Books About Art and Aging: San Francisco Chronicle

Lastingness was featured in a recent article for the San Francisco Chronicle titled “Books About Art and Aging.” The article, written by Jane Juska, starts:

“Life, as we find it, is too hard for us,” writes Freud in “Civilization and Its Discontents.” “Palliative measures” are required. One such measure is a receptivity to art. (Another is intoxication; the third is religion.) The authors of two books under discussion here – Nicholas Delbanco and Arnold Weinstein – along with the editors of the third, David Shields and Bradford Morrow, would agree. They find in art a consolation for the pain engendered by the awareness of our approaching death.

Of the three, Delbanco has done the impossible: He has made old age not only bearable but fascinating. “Lastingness: The Art of Old Age” is about “tribal elders in the world of art.” In a series of beautifully told stories, he illuminates the last stages of the long lives of Pablo Casals, Monet, John Updike, Verdi, Goya and more, artists who continued to paint, write, compose until the very end.

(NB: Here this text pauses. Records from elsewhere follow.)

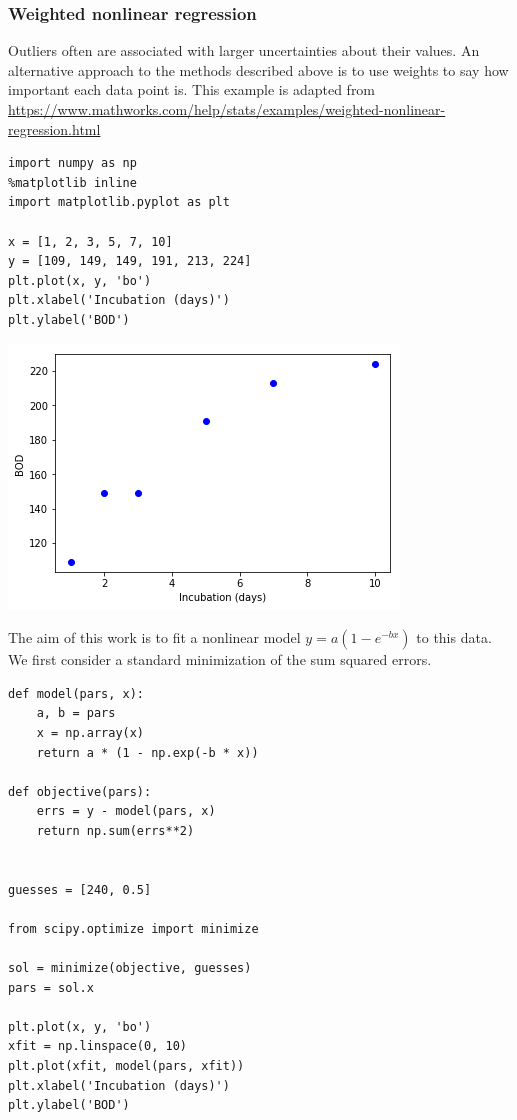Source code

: \documentclass[11pt]{article}
\begin{document}
\subsubsection{Weighted nonlinear regression}
\label{sec:orgfbf5cff}

Outliers often are associated with larger uncertainties about their values. An alternative approach to the methods described above is to use weights to say how important each data point is. This example is adapted from \url{https://www.mathworks.com/help/stats/examples/weighted-nonlinear-regression.html}

\begin{verbatim}
import numpy as np
%matplotlib inline
import matplotlib.pyplot as plt

x = [1, 2, 3, 5, 7, 10]
y = [109, 149, 149, 191, 213, 224]
plt.plot(x, y, 'bo')
plt.xlabel('Incubation (days)')
plt.ylabel('BOD')
\end{verbatim}

\begin{center}
\includegraphics[width=.9\linewidth]{obipy-resources/37c51028cef42d76546d882661b04271-20264NNW.png}
\end{center}

The aim of this work is to fit a nonlinear model \(y= a (1 - e^{-b x})\) to this data. We first consider a standard minimization of the sum squared errors.

\begin{verbatim}
def model(pars, x):
    a, b = pars
    x = np.array(x)
    return a * (1 - np.exp(-b * x))

def objective(pars):
    errs = y - model(pars, x)
    return np.sum(errs**2)


guesses = [240, 0.5]

from scipy.optimize import minimize

sol = minimize(objective, guesses)
pars = sol.x

plt.plot(x, y, 'bo')
xfit = np.linspace(0, 10)
plt.plot(xfit, model(pars, xfit))
plt.xlabel('Incubation (days)')
plt.ylabel('BOD')
\end{verbatim}
\end{document}
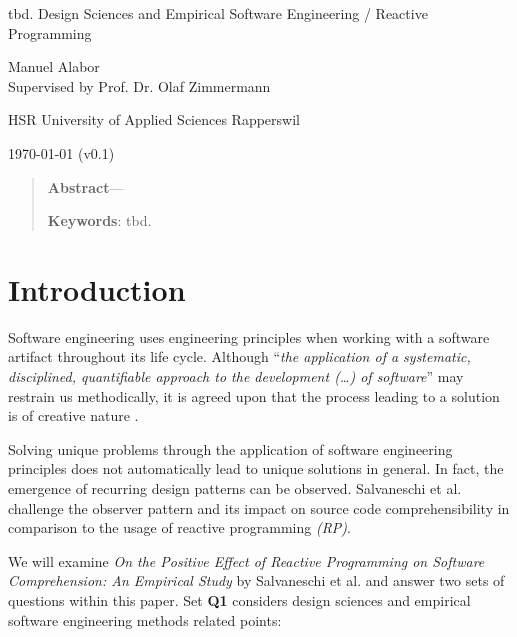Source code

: \documentclass[12pt,a4paper]{article}
\newcommand{\version}{v0.1}
\begin{document}
\begin{centering}
	\Huge{tbd. Design Sciences and Empirical Software Engineering / Reactive Programming}
	\par
	\vspace{2ex}

	\normalsize{
		Manuel Alabor\\
		Supervised by Prof. Dr. Olaf Zimmermann\\
		\par
		\vspace{2ex}
		HSR University of Applied Sciences Rapperswil\\
		\par
		\vspace{2ex}
		\today{} (\version)
	}
	\par
	\vspace{2ex}

	\begin{quotation}
		\small{
			\textbf{Abstract}---
		}
		\par
		\vspace{2ex}

		\small{
			\textbf{Keywords}: tbd.
		}
		\par
		\vspace{4ex}
	\end{quotation}
\end{centering}

\section{Introduction}
Software engineering uses engineering principles when working with a software artifact \cite{159342} throughout its life cycle. Although ``\emph{the application of a systematic, disciplined, quantifiable approach to the development (\dots) of software}'' \cite{159342} may restrain us methodically, it is agreed upon that the process leading to a solution is of creative nature \cite{8051350}.

Solving unique problems through the application of software engineering principles does not automatically lead to unique solutions in general. In fact, the emergence of recurring design patterns can be observed. Salvaneschi et al. \cite{7827078} challenge the observer pattern \cite{gamma1995design} and its impact on source code comprehensibility in comparison to the usage of reactive programming \emph{(RP)}.

We will examine \emph{On the Positive Effect of Reactive Programming on Software Comprehension: An Empirical Study} by Salvaneschi et al. \cite{7827078} and answer two sets of questions within this paper. Set \textbf{Q1} considers design sciences and empirical software engineering methods related points:
\end{document}
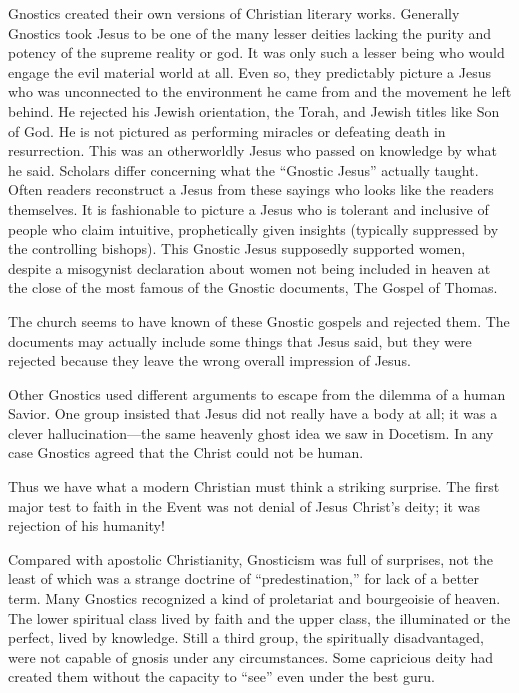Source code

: Gnostics created their own versions of Christian literary works. Generally Gnostics took Jesus to be
one of the many lesser deities lacking the purity and potency of the supreme reality or god. It was
only such a lesser being who would engage the evil material world at all. Even so, they predictably
picture a Jesus who was unconnected to the environment he came from and the movement he left behind.
He rejected his Jewish orientation, the Torah, and Jewish titles like Son of God. He is not pictured
as performing miracles or defeating death in resurrection. This was an otherworldly Jesus who passed
on knowledge by what he said. Scholars differ concerning what the “Gnostic Jesus” actually taught.
Often readers reconstruct a Jesus from these sayings who looks like the readers themselves. It is
fashionable to picture a Jesus who is tolerant and inclusive of people who claim intuitive,
prophetically given insights (typically suppressed by the controlling bishops). This Gnostic Jesus
supposedly supported women, despite a misogynist declaration about women not being included in
heaven at the close of the most famous of the Gnostic documents, The Gospel of Thomas.

The church seems to have known of these Gnostic gospels and rejected them. The documents may
actually include some things that Jesus said, but they were rejected because they leave the wrong
overall impression of Jesus.

Other Gnostics used different arguments to escape from the dilemma of a human Savior. One group
insisted that Jesus did not really have a body at all; it was a clever hallucination—the same
heavenly ghost idea we saw in Docetism. In any case Gnostics agreed that the Christ could not be
human.

Thus we have what a modern Christian must think a striking surprise. The first major test to faith
in the Event was not denial of Jesus Christ’s deity; it was rejection of his humanity!

Compared with apostolic Christianity, Gnosticism was full of surprises, not the least of which was a
strange doctrine of “predestination,” for lack of a better term. Many Gnostics recognized a kind of
proletariat and bourgeoisie of heaven. The lower spiritual class lived by faith and the upper class,
the illuminated or the perfect, lived by knowledge. Still a third group, the spiritually
disadvantaged, were not capable of gnosis under any circumstances. Some capricious deity had created
them without the capacity to “see” even under the best guru.

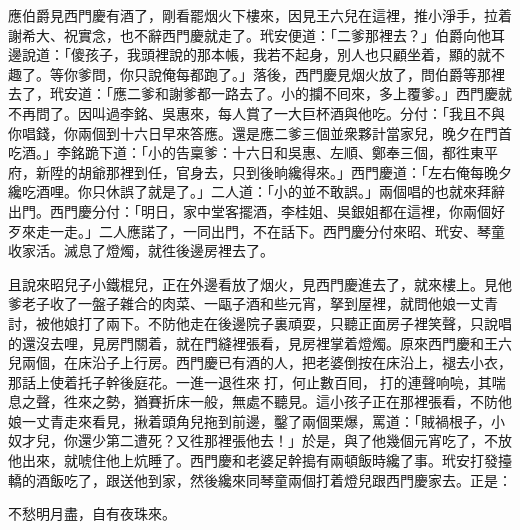 應伯爵見西門慶有酒了，剛看罷烟火下樓來，因見王六兒在這裡，推小淨手，拉着謝希大、祝實念，也不辭西門慶就走了。玳安便道：「二爹那裡去？」伯爵向他耳邊說道：「傻孩子，我頭裡說的那本帳，我若不起身，別人也只顧坐着，顯的就不趣了。等你爹問，你只說俺每都跑了。」落後，西門慶見烟火放了，問伯爵等那裡去了，玳安道：「應二爹和謝爹都一路去了。小的攔不囘來，多上覆爹。」西門慶就不再問了。因叫過李銘、吳惠來，每人賞了一大巨杯酒與他吃。分付：「我且不與你唱錢，你兩個到十六日早來答應。還是應二爹三個並衆夥計當家兒，晚夕在門首吃酒。」李銘跪下道：「小的告稟爹：十六日和吳惠、左順、鄭奉三個，都徃東平府，新陞的胡爺那裡到任，官身去，只到後晌纔得來。」西門慶道：「左右俺每晚夕纔吃酒哩。你只休誤了就是了。」二人道：「小的並不敢誤。」兩個唱的也就來拜辭出門。西門慶分付：「明日，家中堂客擺酒，李桂姐、吳銀姐都在這裡，你兩個好歹來走一走。」二人應諾了，一同出門，不在話下。西門慶分付來昭、玳安、琴童收家活。滅息了燈燭，就徃後邊房裡去了。

且說來昭兒子小鐵棍兒，正在外邊看放了烟火，見西門慶進去了，就來樓上。見他爹老子收了一盤子雜合的肉菜、一甌子酒和些元宵，拏到屋裡，就問他娘一丈青討，被他娘打了兩下。不防他走在後邊院子裏頑耍，只聽正面房子裡笑聲，只說唱的還沒去哩，見房門關着，就在門縫裡張看，見房裡掌着燈燭。原來西門慶和王六兒兩個，在床沿子上行房。西門慶已有酒的人，把老婆倒按在床沿上，褪去小衣，那話上使着托子幹後庭花。一進一退徃來𢵞打，何止數百囘，𢵞打的連聲响喨，其喘息之聲，徃來之勢，猶賽折床一般，無處不聽見。這小孩子正在那裡張看，不防他娘一丈青走來看見，揪着頭角兒拖到前邊，鑿了兩個栗爆，罵道：「賊禍根子，小奴才兒，你還少第二遭死？又徃那裡張他去！」於是，與了他幾個元宵吃了，不放他出來，就唬住他上炕睡了。西門慶和老婆足幹搗有兩頓飯時纔了事。玳安打發擡轎的酒飯吃了，跟送他到家，然後纔來同琴童兩個打着燈兒跟西門慶家去。正是：

\begin{myquote}
不愁明月盡，自有夜珠來。
\end{myquote}

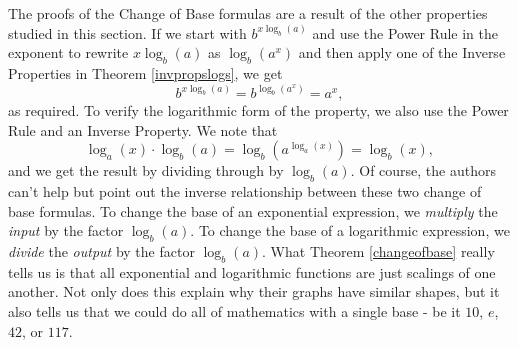 \smallskip

The proofs of the Change of Base formulas are a result of the other properties studied in this section.  If we start with $b^{x \log_{b}(a)}$ and use the Power Rule in the exponent to rewrite $x \log_{b}(a)$ as $\log_{b}\left(a^{x}\right)$ and then apply one of the Inverse Properties in Theorem \ref{invpropslogs}, we get \[ b^{x \log_{b}(a)} = b^{\log_{b}\left(a^{x}\right)} = a^{x},\] as required.  To verify the logarithmic form of the property, we also use the Power Rule and an Inverse Property. We note that \[\log_{a}(x) \cdot \log_{b}(a) =  \log_{b} \left(a^{\log_{a}(x)}\right) = \log_{b}(x),\] and we get the result by dividing through by $\log_{b}(a)$.  Of course, the authors can't help but point out the inverse relationship between these two change of base formulas.  To change the base of an exponential expression, we \textit{multiply} the \textit{input} by the factor $\log_{b}(a)$.  To change the base of a logarithmic expression, we \textit{divide} the \textit{output} by the factor $\log_{b}(a)$.   What Theorem \ref{changeofbase} really tells us is that all exponential and logarithmic functions are just scalings of one another.  Not only does this explain why their graphs have similar shapes, but it also tells us that we could do all of mathematics with a single base - be it $10$, $e$, $42$, or $117$. 


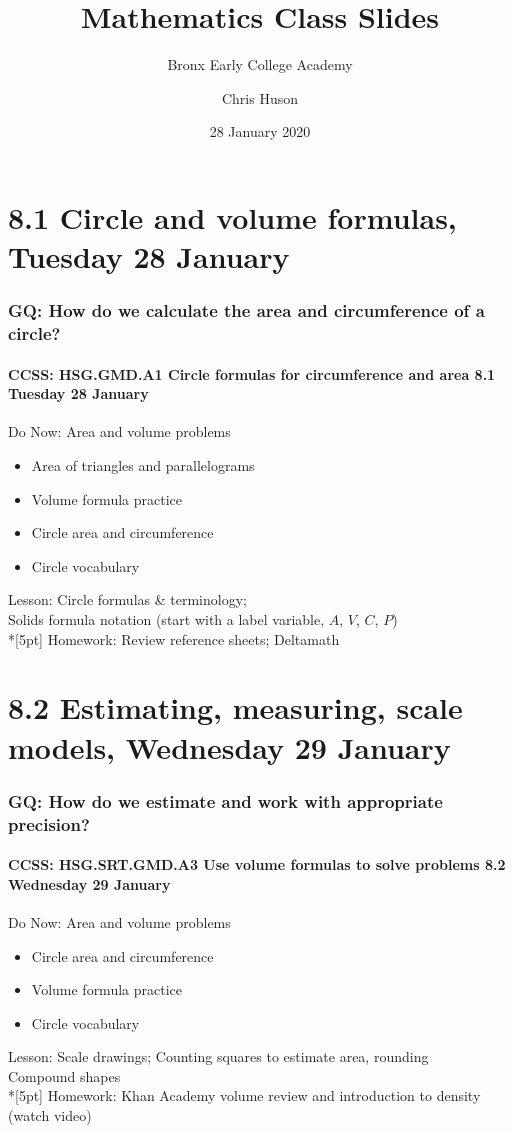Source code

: \documentclass{beamer}
\title{Mathematics Class Slides}
\subtitle{Bronx Early College Academy}
\author{Chris Huson}
\date{28 January 2020}
\begin{document}
\frame{\titlepage}
\section[Outline]{}
\frame{\tableofcontents}

\section{8.1 Circle and volume formulas, Tuesday 28 January} 
\frame
{
  \frametitle{GQ: How do we calculate the area and circumference of a circle?}
  \framesubtitle{CCSS: HSG.GMD.A1 Circle formulas for circumference and area \hfill \alert{8.1 Tuesday 28 January}}

  \begin{block}{Do Now: Area and volume problems}
  \begin{itemize}
    \item Area of triangles and parallelograms
    \item Volume formula practice
    \item Circle area and circumference
    \item Circle vocabulary
  \end{itemize}
  \end{block}
  Lesson: Circle formulas \& terminology; \\
  Solids formula notation (start with a label variable, $A$, $V$, $C$, $P$)\\*[5pt]
  Homework: Review reference sheets; Deltamath
}

\section{8.2 Estimating, measuring, scale models, Wednesday 29 January}
\frame
{
  \frametitle{GQ: How do we estimate and work with appropriate precision?}
  \framesubtitle{CCSS: HSG.SRT.GMD.A3 Use volume formulas to solve problems \hfill \alert{8.2 Wednesday 29 January}}

  \begin{block}{Do Now: Area and volume problems}
  \begin{itemize}
    \item Circle area and circumference
    \item Volume formula practice
    \item Circle vocabulary
  \end{itemize}
  \end{block}
  Lesson: Scale drawings; Counting squares to estimate area, rounding\\
  Compound shapes\\*[5pt]
  Homework: Khan Academy volume review and introduction to density (watch video)
}
\end{document}
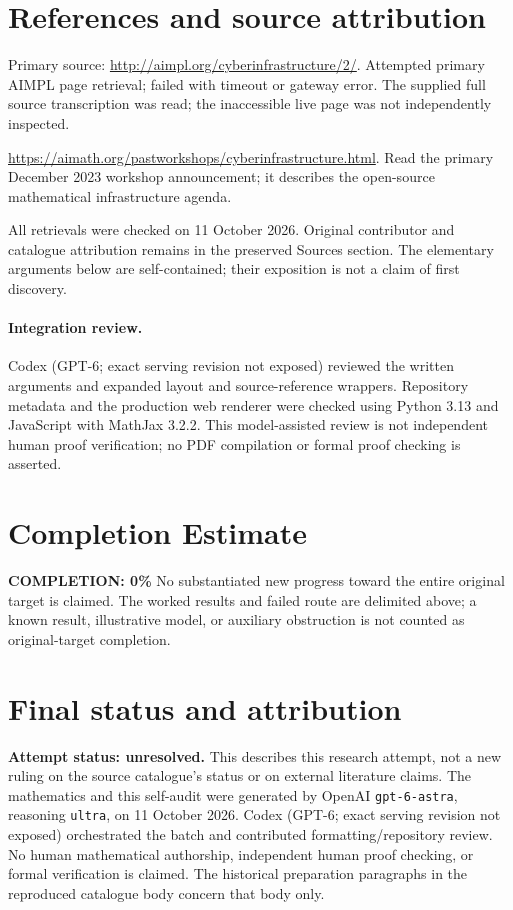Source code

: \documentclass[11pt]{article}
\begin{document}
\section{References and source attribution}
Primary source: \url{http://aimpl.org/cyberinfrastructure/2/}. Attempted primary AIMPL page retrieval; failed with timeout or gateway error. The supplied full source transcription was read; the inaccessible live page was not independently inspected.

\url{https://aimath.org/pastworkshops/cyberinfrastructure.html}. Read the primary December 2023 workshop announcement; it describes the open-source mathematical infrastructure agenda.

All retrievals were checked on 11 October 2026. Original contributor and catalogue attribution remains in the preserved Sources section. The elementary arguments below are self-contained; their exposition is not a claim of first discovery.


\paragraph{Integration review.} Codex (GPT-6; exact serving revision not exposed) reviewed the written arguments and expanded layout and source-reference wrappers. Repository metadata and the production web renderer were checked using Python 3.13 and JavaScript with MathJax 3.2.2. This model-assisted review is not independent human proof verification; no PDF compilation or formal proof checking is asserted.

\section{Completion Estimate}
\noindent\textbf{COMPLETION: 0\%}
No substantiated new progress toward the entire original target is claimed. The worked results and failed route are delimited above; a known result, illustrative model, or auxiliary obstruction is not counted as original-target completion.

\section{Final status and attribution}
\textbf{Attempt status: unresolved.} This describes this research attempt, not a new ruling on the source catalogue's status or on external literature claims.
The mathematics and this self-audit were generated by OpenAI \texttt{gpt-6-astra}, reasoning \texttt{ultra}, on 11 October 2026. Codex (GPT-6; exact serving revision not exposed) orchestrated the batch and contributed formatting/repository review. No human mathematical authorship, independent human proof checking, or formal verification is claimed. The historical preparation paragraphs in the reproduced catalogue body concern that body only.
\end{document}
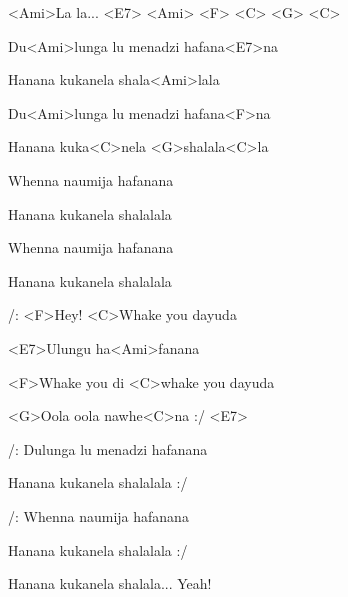 

\zr

<Ami>La la... <E7> <Ami> <F> <C> <G> <C>
\kr

\zs
Du<Ami>lunga lu menadzi hafana<E7>na

Hanana kukanela shala<Ami>lala

Du<Ami>lunga lu menadzi hafana<F>na

Hanana kuka<C>nela <G>shalala<C>la
\ks


\zs
Whenna naumija hafanana

Hanana kukanela shalalala

Whenna naumija hafanana

Hanana kukanela shalalala
\ks

\zs
/: <F>Hey! <C>Whake you dayuda

<E7>Ulungu ha<Ami>fanana

<F>Whake you di <C>whake you dayuda

<G>Oola oola nawhe<C>na :/ <E7>
\ks

\zr \kr

\zs
/: Dulunga lu menadzi hafanana

Hanana kukanela shalalala :/

/: Whenna naumija hafanana

Hanana kukanela shalalala :/
\ks

\zr \kr


Hanana kukanela shalala... Yeah!

\kp



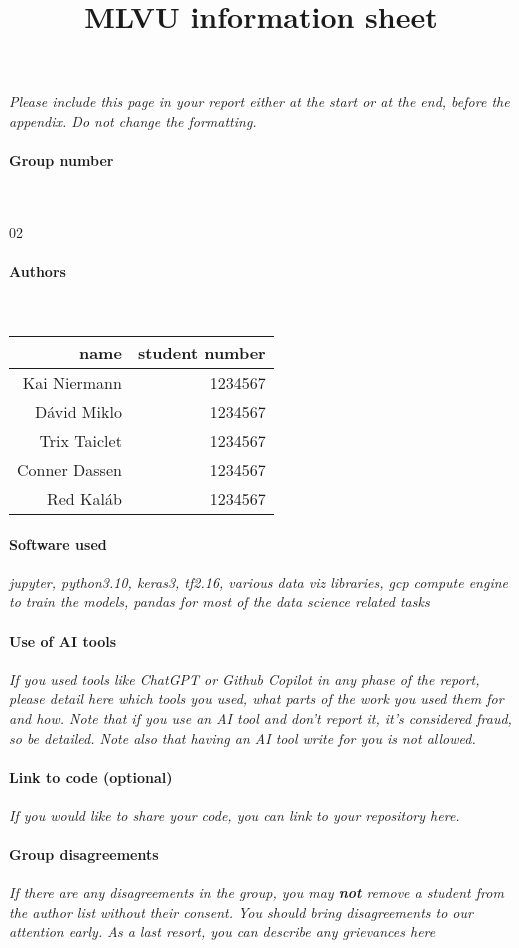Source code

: \title{MLVU information sheet}
\author{}
\date{}
\maketitle

\noindent \textit{Please include this page in your report either at the start or at the end, before the appendix. Do not change the formatting.}

\paragraph{Group number}~

02

\paragraph{Authors}~

\begin{tabular}{r r}
name &student number \\
\hline
Kai Niermann & 1234567 \\
Dávid Miklo & 1234567 \\
Trix Taiclet & 1234567 \\
Conner Dassen & 1234567 \\
Red Kaláb & 1234567 \\
\end{tabular}

\paragraph{Software used} \textit{jupyter, python3.10, keras3, tf2.16, various data viz libraries, gcp compute engine to train the models, pandas for most of the data science related tasks}

\paragraph{Use of AI tools} \textit{If you used tools like ChatGPT or Github Copilot in any phase of the report, please detail here which tools you used, what parts of the work you used them for and how. Note that if you use an AI tool and don't report it, it's considered fraud, so be detailed. Note also that having an AI tool write for you is not allowed. }

\paragraph{Link to code (optional)} \textit{If you would like to share your code, you can link to your repository here.}

\paragraph{Group disagreements} \textit{If there are any disagreements in the group, you may \textbf{not} remove a student from the author list without their consent. You should bring disagreements to our attention early. As a last resort, you can describe any grievances here}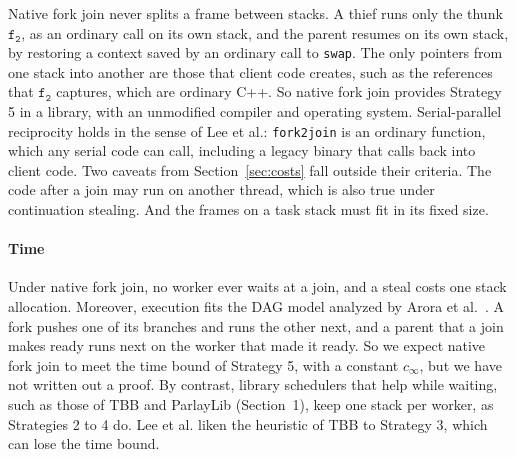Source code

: \documentclass[sigplan,nonacm]{acmart}
\newcommand{\ft}{\mathtt{f_2}}
\begin{document}
Native fork join never splits a frame between stacks.
%
A thief runs only the thunk $\ft$, as an ordinary call on its own
stack, and the parent resumes on its own stack, by restoring a context
saved by an ordinary call to \lstinline|swap|.
%
The only pointers from one stack into another are those that client
code creates, such as the references that $\ft$ captures, which are
ordinary C++.
%
So native fork join provides Strategy 5 in a library, with an
unmodified compiler and operating system.
%
Serial-parallel reciprocity holds in the sense of Lee et al.:
\lstinline|fork2join| is an ordinary function, which any serial code
can call, including a legacy binary that calls back into client code.
%
Two caveats from Section~\ref{sec:costs} fall outside their criteria.
%
The code after a join may run on another thread, which is also true
under continuation stealing.
%
And the frames on a task stack must fit in its fixed size.

\paragraph{Time}
%
Under native fork join, no worker ever waits at a join, and a steal
costs one stack allocation.
%
Moreover, execution fits the DAG model analyzed by Arora et
al.~\cite{arora98}.
%
A fork pushes one of its branches and runs the other next, and a
parent that a join makes ready runs next on the worker that made it
ready.
%
So we expect native fork join to meet the time bound of Strategy 5,
with a constant $c_\infty$, but we have not written out a proof.
%
By contrast, library schedulers that help while waiting, such as those
of TBB and ParlayLib (Section~1), keep one stack per worker, as
Strategies 2 to 4 do.
%
Lee et al. liken the heuristic of TBB to Strategy 3, which can lose the
time bound.
\end{document}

Their art in old age was different from the art of their youth: Lizst turned away from performing and to composing, from matinee idol to religious ascetic; Monet, “rheumatic and more than half blind,” painted only his garden; Updike opines that “Aesthetic flourishes fade and wrinkle. … A blunt sincerity outlasts finely honed irony.” Delbanco sees a change in these artists as a diminution of ego, in its stead a worldview.